EXTRACTED MATERIAL
########

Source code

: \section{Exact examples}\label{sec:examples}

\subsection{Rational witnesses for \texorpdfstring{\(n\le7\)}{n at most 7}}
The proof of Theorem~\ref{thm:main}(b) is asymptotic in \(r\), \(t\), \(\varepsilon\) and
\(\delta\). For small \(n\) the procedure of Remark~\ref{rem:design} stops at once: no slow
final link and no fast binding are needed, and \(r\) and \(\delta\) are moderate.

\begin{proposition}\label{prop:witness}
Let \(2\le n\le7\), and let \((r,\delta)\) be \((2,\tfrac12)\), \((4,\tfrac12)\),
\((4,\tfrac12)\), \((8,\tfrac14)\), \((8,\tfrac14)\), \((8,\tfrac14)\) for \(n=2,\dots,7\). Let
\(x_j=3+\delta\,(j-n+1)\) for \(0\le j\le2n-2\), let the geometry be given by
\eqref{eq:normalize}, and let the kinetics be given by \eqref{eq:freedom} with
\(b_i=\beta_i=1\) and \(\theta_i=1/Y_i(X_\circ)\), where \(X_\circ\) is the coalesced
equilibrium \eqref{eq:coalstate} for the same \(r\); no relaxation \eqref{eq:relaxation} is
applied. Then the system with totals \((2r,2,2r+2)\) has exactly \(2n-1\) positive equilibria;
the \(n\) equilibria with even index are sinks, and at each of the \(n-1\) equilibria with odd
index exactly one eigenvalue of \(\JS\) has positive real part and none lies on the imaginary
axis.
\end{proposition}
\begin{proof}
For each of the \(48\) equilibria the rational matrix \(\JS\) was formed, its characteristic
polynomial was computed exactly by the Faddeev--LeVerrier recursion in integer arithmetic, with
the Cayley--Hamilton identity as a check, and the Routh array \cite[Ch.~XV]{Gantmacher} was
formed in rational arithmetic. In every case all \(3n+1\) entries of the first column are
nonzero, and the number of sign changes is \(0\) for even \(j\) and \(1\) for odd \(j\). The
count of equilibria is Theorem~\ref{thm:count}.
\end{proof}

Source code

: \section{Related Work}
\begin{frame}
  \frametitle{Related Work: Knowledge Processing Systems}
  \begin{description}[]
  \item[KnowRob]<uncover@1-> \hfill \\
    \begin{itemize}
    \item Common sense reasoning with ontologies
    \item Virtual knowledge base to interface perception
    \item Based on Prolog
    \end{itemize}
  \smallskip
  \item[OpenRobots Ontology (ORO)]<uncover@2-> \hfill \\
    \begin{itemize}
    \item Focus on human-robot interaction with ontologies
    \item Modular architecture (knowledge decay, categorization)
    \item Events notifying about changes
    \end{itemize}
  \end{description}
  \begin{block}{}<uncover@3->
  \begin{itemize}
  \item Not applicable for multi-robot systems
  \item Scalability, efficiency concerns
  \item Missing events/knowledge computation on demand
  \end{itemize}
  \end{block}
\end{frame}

########

GOAL OF THE EXERCISE
Return only the lines of the records in which the string "positive" appears.

WRITTEN REPLY
applied. Then the system with totals \((2r,2,2r+2)\) has exactly \(2n-1\) positive equilibria;
index exactly one eigenvalue of \(\JS\) has positive real part and none lies on the imaginary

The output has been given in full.